These are heady days for Chief Compliance Officers. Over the last 20 years, the CCO has moved from the backwater of corporate offices to the front and center of the power structure.
We now have debates over the independence of the CCO from the legal function, the reporting obligations and the relationship between the CCO and the board.
There is no question that CCOs have gained in the corporate structure. But CCOs have to be careful on two important fronts – they cannot overpromise on results, and they have to deliver in tangible ways on the business side of the equation. If CCOs mess up big time, or if they fail to communicate realistic expectations, CCOs will quickly suffer the budget ax and retribution from the board and CEOs in response to any major legal violation or reputational issue.
Putting all of this in context, in Compliance 2.0, the CCO is at the heart of the compliance program. The CCO is the visionary, the keeper of the company’s culture, and the coordinator among all of the compliance functions. The CCO is the heartbeat of a compliance program, and has a lot on their shoulders.
In the Compliance 2.0 model, the CCO has to administer the ethics and compliance program by attending to all of the necessary functions and representing ethics and compliance at all stakeholder meetings. Internally, the CCO is the advocate for compliance and compliance resources.

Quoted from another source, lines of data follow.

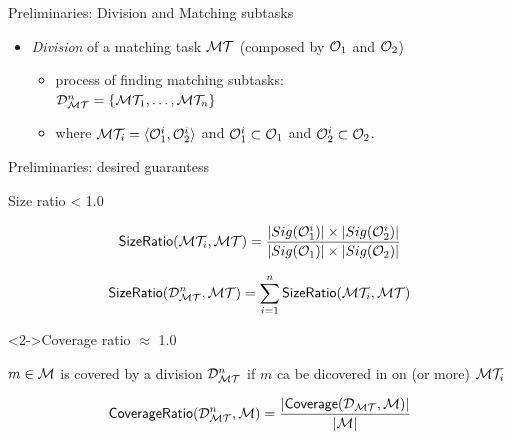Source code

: \documentclass[t]{beamer}
\begin{document}
\begin{frame}{Preliminaries: Division and Matching subtasks}
	
  		\begin{itemize}    
  		 
  		  \item \emph{Division} of a matching task $\mathcal{M}\mathcal{T}$ (composed by
$\mathcal{O}_1$ and $\mathcal{O}_2$) 
		\begin{itemize}
			\item process of finding matching subtasks: \\
			$\mathcal{D}_{\mathcal{M}\mathcal{T}}^{n}=\{\mathcal{M}\mathcal{T}_1,\ldots,\mathcal{M}\mathcal{T}_n\}$
			\item where $\mathcal{M}\mathcal{T}_{i}=\langle \mathcal{O}_1^{i}, \mathcal{O}_2^{i} \rangle$ and  $\mathcal{O}_1^{i} \subset \mathcal{O}_1$ and $\mathcal{O}_2^{i} \subset
\mathcal{O}_2$. 
		\end{itemize}
  	
  	
		\end{itemize}
  	
\end{frame}



\begin{frame}{Preliminaries: desired guarantess}
	
	\begin{block}{Size ratio < 1.0}
	
	\begin{equation*}
    	\mathsf{SizeRatio}(\mathcal{M}\mathcal{T}_i, \mathcal{M}\mathcal{T}) = \frac{\lvert Sig(\mathcal{O}_1^{i}) \rvert
    	\times \lvert Sig(\mathcal{O}_2^{i}) \rvert} {\lvert Sig(\mathcal{O}_1) \rvert \times
    	\lvert Sig(\mathcal{O}_2)\rvert}
	\end{equation*}

	\begin{equation*}
    	\mathsf{SizeRatio}(\mathcal{D}_{\mathcal{M}\mathcal{T}}^{n}, \mathcal{M}\mathcal{T}) =
    	\sum_{i=1}^{n}\mathsf{SizeRatio}(\mathcal{M}\mathcal{T}_i, \mathcal{M}\mathcal{T})
	\end{equation*}
	
	
	\end{block}
	
  	
  	\begin{block}<2->{Coverage ratio $\approx$ 1.0}
  	
  	$m\in\mathcal{M}$ is covered by a division $\mathcal{D}_{\mathcal{M}\mathcal{T}}^{n}$  if $m$ ca be dicovered in
  	on (or more) $\mathcal{M}\mathcal{T}_i$
  	
	  	\begin{equation*}
	    \mathsf{CoverageRatio}(\mathcal{D}_{\mathcal{M}\mathcal{T}}^{n}, \mathcal{M}) =
	    \frac{\lvert\mathsf{Coverage}(\mathcal{D}_{\mathcal{M}\mathcal{T}}, \mathcal{M})\rvert} {\lvert \mathcal{M} \rvert}
		\end{equation*}
  	\end{block}
  	
  	
\end{frame}
\end{document}
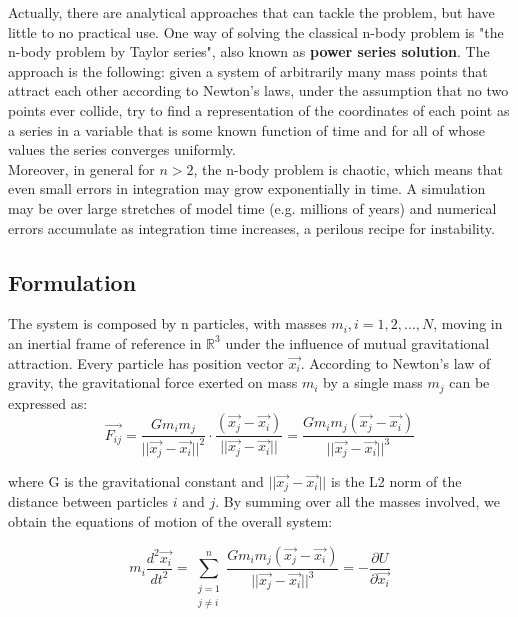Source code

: \documentclass{article}
\begin{document}
Actually, there are analytical approaches that can tackle the problem, but have little to no practical use. One way of solving the classical n-body problem is "the n-body problem by Taylor series", also known as \textbf{power series solution}. The approach is the following: given a system of arbitrarily many mass points that attract each other according to Newton's laws, under the assumption that no two points ever collide, try to find a representation of the coordinates of each point as a series in a variable that is some known function of time and for all of whose values the series converges uniformly. \cite{wang2001power} \\

Moreover, in general for $n > 2$, the n-body problem is chaotic, which means that even small errors in integration may grow exponentially in time. A simulation may be over large stretches of model time (e.g. millions of years) and numerical errors accumulate as integration time increases, a perilous recipe for instability.

\subsection{Formulation}
The system is composed by n particles, with masses $m_i, i = 1,2, ... ,N$, moving in an inertial frame of reference in $\mathbb{R}^3$ under the influence of mutual gravitational attraction. Every particle has position vector $\vec{x_i}$. According to Newton's law of gravity, the gravitational force exerted on mass $m_i$ by a single mass $m_j$ can be expressed as: \cite{meyer1999periodic} \\
\begin{equation}
\label{gravitational_force}
\vec{F_{ij}} = \frac{Gm_im_j}{||\vec{x_j} - \vec{x_i}||^2} \cdot \frac{(\vec{x_j} - \vec{x_i})}{||\vec{x_j} - \vec{x_i}||} = \frac{Gm_im_j (\vec{x_j} - \vec{x_i})}{||\vec{x_j} - \vec{x_i}||^3}
\end{equation}

\noindent where G is the gravitational constant and $||\vec{x_j} - \vec{x_i}||$ is the L2 norm of the distance between particles $i$ and $j$.
By summing over all the masses involved, we obtain the equations of motion of the overall system:

$$m_i \frac{\textit{d}^2 \vec{x_i}}{\textit{dt}^2} = \sum_{\substack{j=1 \\ 
j \neq i}}^{n} \frac{Gm_im_j (\vec{x_j} - \vec{x_i})}{||\vec{x_j} - \vec{x_i}||^3} = -\frac{\partial \textit{U}}{\partial \vec{x_i}}$$
\end{document}
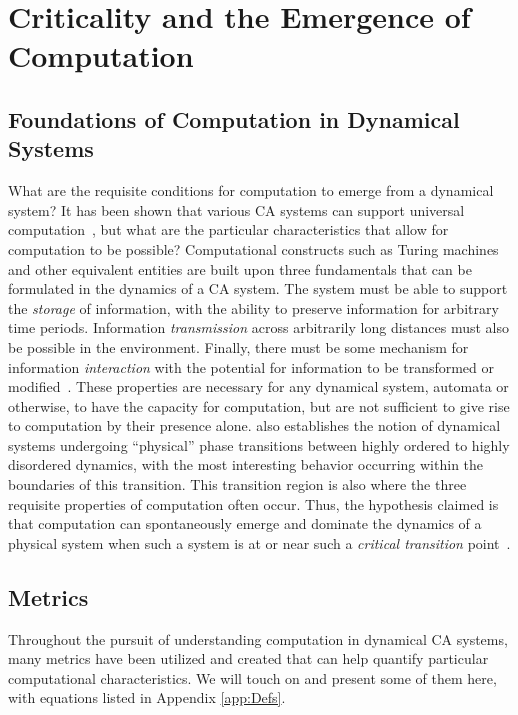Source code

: \documentclass[a4paper,11pt,twoside]{report}
\begin{document}
\section{Criticality and the Emergence of Computation}
\label{sec:Crit}

\subsection{Foundations of Computation in Dynamical Systems}

What are the requisite conditions for computation to emerge from a dynamical system?
It has been shown that various CA systems can support universal computation~\cite{wf86}, but what are the particular characteristics that allow for computation to be possible? Computational constructs such as Turing machines and other equivalent entities are built upon three fundamentals that can be formulated in the dynamics of a CA system. The system must be able to support the \textit{storage} of information, with the ability to preserve information for arbitrary time periods. Information \textit{transmission} across arbitrarily long distances must also be possible in the environment. Finally, there must be some mechanism for information \textit{interaction} with the potential for information to be transformed or modified~\cite{la90}. These properties are necessary for any dynamical system, automata or otherwise, to have the capacity for computation, but are not sufficient to give rise to computation by their presence alone.
\citeauthor{la90} also establishes the notion of dynamical systems undergoing ``physical'' phase transitions between highly ordered to highly disordered dynamics, with the most interesting behavior occurring within the boundaries of this transition. This transition region is also where the three requisite properties of computation often occur. Thus, the hypothesis \citeauthor{la90} claimed is that computation can spontaneously emerge and dominate the dynamics of a physical system when such a system is at or near such a \textit{critical transition} point~\cite{la90}. 

\subsection{Metrics}
\label{subsec:metrics}
Throughout the pursuit of understanding computation in dynamical CA systems, many metrics have been utilized and created that can help quantify particular computational characteristics. We will touch on and present some of them here, with equations listed in Appendix \ref{app:Defs}.
\end{document}
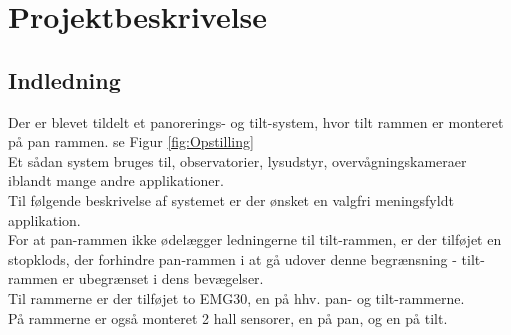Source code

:\section{Projektbeskrivelse}

\subsection{Indledning}
Der er blevet tildelt et panorerings- og tilt-system, hvor tilt rammen er monteret på pan rammen. se Figur \ref{fig:Opstilling}\\
Et sådan system bruges til, observatorier, lysudstyr, overvågningskameraer iblandt mange andre applikationer.\\
Til følgende beskrivelse af systemet er der ønsket en valgfri meningsfyldt applikation.\\
For at pan-rammen ikke ødelægger ledningerne til tilt-rammen, er der tilføjet en stopklods, der forhindre pan-rammen i at gå udover denne begrænsning - tilt-rammen er ubegrænset i dens bevægelser.\\
Til rammerne er der tilføjet to EMG30\cite{emg30Data}, en på hhv. pan- og tilt-rammerne.\\
På rammerne er også monteret 2 hall sensorer, en på pan, og en på tilt.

Most importantly, the CCO has to secure an empowered position within the company. In the Compliance 2.0 model, the CCO reports to the CEO on a regular basis, sits as a member of the senior leadership team, and maintains line of sight across all of the corporate functions.

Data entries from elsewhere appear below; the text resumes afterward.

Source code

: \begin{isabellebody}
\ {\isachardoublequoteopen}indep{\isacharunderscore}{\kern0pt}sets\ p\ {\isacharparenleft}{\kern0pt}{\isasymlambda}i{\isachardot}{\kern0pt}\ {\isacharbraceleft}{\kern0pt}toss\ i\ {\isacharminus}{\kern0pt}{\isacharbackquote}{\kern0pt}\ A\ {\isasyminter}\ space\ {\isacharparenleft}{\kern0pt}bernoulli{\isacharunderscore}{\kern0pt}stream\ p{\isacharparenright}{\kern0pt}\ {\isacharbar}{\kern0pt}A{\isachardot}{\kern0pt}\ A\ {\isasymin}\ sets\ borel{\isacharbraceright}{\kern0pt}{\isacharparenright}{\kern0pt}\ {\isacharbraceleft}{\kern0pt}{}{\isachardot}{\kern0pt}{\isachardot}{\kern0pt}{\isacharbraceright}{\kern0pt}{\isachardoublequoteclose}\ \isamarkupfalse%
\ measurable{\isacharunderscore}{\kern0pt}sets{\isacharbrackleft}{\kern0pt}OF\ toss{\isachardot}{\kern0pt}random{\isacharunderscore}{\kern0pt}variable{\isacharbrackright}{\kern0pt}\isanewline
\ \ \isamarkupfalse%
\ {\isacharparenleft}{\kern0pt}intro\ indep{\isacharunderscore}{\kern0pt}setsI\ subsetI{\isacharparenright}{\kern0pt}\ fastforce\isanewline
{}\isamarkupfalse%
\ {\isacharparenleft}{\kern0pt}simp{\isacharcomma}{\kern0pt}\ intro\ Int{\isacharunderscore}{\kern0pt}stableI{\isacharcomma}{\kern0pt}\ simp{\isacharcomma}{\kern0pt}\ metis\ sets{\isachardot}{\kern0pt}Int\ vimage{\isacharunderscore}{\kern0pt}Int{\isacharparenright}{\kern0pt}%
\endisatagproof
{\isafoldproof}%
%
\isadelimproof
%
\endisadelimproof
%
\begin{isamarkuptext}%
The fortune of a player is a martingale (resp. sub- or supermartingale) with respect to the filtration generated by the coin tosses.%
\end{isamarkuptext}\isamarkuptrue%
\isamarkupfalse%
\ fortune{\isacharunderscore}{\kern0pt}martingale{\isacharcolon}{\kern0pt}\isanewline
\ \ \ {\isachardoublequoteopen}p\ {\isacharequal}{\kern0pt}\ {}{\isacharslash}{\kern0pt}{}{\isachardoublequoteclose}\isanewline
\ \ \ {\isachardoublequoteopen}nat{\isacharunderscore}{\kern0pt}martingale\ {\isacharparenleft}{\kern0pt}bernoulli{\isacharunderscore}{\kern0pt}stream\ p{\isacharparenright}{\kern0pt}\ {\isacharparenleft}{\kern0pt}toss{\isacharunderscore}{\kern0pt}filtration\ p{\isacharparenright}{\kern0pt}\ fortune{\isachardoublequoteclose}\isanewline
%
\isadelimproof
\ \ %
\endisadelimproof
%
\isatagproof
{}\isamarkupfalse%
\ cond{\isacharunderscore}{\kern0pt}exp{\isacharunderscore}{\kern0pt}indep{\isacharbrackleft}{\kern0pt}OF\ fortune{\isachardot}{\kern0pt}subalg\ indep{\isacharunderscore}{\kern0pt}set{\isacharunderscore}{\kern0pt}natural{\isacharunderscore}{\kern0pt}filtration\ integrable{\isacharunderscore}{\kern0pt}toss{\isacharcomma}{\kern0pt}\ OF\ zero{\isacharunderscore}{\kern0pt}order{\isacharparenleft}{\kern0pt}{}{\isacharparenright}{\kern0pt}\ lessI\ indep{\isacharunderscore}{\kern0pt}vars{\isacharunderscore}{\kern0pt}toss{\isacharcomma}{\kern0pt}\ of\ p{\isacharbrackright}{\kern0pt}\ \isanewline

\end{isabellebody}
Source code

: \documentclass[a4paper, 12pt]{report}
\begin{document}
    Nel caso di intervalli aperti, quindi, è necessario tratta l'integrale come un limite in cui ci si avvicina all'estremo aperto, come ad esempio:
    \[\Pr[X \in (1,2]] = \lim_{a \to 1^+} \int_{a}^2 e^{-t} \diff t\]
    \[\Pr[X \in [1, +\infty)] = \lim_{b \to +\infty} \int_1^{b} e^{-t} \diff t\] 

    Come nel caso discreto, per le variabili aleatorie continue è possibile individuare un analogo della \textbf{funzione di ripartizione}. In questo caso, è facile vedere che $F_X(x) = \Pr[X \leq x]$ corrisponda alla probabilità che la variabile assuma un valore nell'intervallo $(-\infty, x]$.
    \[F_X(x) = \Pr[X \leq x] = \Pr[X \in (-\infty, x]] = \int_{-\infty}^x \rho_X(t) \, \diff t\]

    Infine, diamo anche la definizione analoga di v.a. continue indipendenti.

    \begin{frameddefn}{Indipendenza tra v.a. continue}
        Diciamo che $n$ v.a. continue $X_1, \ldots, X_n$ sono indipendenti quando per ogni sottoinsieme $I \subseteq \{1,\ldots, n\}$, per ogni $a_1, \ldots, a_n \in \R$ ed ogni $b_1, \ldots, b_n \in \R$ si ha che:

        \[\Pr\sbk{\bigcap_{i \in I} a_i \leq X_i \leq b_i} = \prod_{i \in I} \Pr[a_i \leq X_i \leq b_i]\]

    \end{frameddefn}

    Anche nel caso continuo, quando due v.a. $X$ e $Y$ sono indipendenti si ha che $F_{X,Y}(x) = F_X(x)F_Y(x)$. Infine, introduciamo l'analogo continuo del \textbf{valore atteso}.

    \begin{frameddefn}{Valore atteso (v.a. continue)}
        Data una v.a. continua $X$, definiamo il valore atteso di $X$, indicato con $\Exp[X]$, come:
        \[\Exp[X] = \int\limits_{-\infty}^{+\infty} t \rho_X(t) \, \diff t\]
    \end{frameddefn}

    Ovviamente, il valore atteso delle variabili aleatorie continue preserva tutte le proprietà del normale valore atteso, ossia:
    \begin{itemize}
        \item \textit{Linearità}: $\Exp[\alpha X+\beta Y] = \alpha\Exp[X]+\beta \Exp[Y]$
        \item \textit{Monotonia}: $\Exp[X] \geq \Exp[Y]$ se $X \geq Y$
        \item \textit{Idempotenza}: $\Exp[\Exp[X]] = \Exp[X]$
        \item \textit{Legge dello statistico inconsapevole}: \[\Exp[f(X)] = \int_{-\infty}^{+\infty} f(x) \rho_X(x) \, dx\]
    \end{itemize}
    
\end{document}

The CCO’s relationship with the board of directors and the CEO set the tone for the compliance program. Like the Internal Auditor who has ready access to the Audit Committee and additional resources if needed, the CCO has to be treated in a similar manner. The CCO should report to the Audit Committee every quarter for at least 30 minutes, and then reserve a brief period of time for an executive session. Once a year, the CCO should report to the full board of directors.
The CCO is the guardian of the company’s ethical culture, and should be responsible for promoting its culture, monitoring the culture and reporting on the company’s culture to the CEO and the board. The CCO has to recognize that the company’s culture infuses every element of the company’s compliance program.

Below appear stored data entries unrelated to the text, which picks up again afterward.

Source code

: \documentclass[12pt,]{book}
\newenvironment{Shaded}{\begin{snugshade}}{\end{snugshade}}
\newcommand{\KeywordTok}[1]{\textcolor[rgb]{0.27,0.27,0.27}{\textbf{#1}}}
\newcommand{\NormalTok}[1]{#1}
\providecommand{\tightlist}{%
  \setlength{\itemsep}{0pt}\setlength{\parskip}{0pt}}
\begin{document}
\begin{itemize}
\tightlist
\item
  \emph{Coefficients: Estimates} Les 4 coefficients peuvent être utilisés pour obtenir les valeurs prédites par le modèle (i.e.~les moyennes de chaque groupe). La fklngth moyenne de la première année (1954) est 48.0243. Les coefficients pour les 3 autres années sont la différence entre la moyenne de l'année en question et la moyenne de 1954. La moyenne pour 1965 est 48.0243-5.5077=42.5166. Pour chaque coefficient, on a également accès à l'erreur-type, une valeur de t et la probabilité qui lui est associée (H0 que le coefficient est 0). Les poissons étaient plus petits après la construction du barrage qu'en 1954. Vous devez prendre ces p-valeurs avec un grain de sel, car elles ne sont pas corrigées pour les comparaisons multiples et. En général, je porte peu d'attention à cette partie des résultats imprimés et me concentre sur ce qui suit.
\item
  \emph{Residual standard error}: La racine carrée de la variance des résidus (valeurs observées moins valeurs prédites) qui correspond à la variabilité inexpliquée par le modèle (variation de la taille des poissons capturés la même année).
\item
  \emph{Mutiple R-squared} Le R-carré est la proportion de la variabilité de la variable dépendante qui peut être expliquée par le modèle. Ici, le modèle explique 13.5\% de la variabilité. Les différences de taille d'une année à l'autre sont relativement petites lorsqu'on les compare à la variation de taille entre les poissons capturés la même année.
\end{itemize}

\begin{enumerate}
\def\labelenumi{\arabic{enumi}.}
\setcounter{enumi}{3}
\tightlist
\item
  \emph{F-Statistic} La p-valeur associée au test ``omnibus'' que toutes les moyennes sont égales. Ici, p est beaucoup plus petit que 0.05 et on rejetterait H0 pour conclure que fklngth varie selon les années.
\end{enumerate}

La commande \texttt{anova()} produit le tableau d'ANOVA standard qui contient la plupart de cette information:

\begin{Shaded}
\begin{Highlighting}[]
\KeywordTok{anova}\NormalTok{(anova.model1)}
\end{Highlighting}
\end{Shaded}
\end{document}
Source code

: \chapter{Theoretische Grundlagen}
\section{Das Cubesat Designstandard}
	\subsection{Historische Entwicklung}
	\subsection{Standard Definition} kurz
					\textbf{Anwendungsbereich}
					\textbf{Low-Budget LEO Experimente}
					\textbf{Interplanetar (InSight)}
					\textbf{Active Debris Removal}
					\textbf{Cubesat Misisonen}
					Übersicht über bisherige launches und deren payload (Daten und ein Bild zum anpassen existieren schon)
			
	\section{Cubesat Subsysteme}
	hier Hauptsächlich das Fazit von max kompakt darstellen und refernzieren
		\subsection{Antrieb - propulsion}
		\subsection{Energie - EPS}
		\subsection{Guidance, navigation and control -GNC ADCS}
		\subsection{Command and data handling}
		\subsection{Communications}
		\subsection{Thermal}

In view of the CCO’s close working relationship with the CEO, the CCO has to push the CEO to maintain and promote the messaging surrounding the compliance program. In the end, the CEO’s performance and support of the company’s ethics and compliance program will depend on the CCO’s vigilance.
Aside from the CEO and the board, the CCO has to develop effective working relationships with critical components of the company’s support structure, including legal, human resources, internal audit, chief financial officer, comptroller, security, and information technology.
A CCO is a politician that has to know what he or she is talking about (unlike many of our politicians today). For example, the CCO has to manage an internal compliance committee, consisting of important functional leaders. This committee can be a very effective mechanism to ensure success with respect to the ethics and compliance program.
Just as important, the CCO is the ethics and compliance face for interacting with the company’s business operations. A CCO has to develop winning strategies for business and compliance, and move quickly beyond any strategy that relies on simply saying no to business managers. The key for every CCO is to develop a can-do attitude where solutions are found for most business problems.
The CCO’s role is continuing to evolve and the next five years will see more growth and influence in the corporate governance landscape. In Compliance 2.0, the CCO’s success depends on the CCO’s ability to define a vision and implement a plan, recognizing the need for support and assistance from other leaders and functions within the company.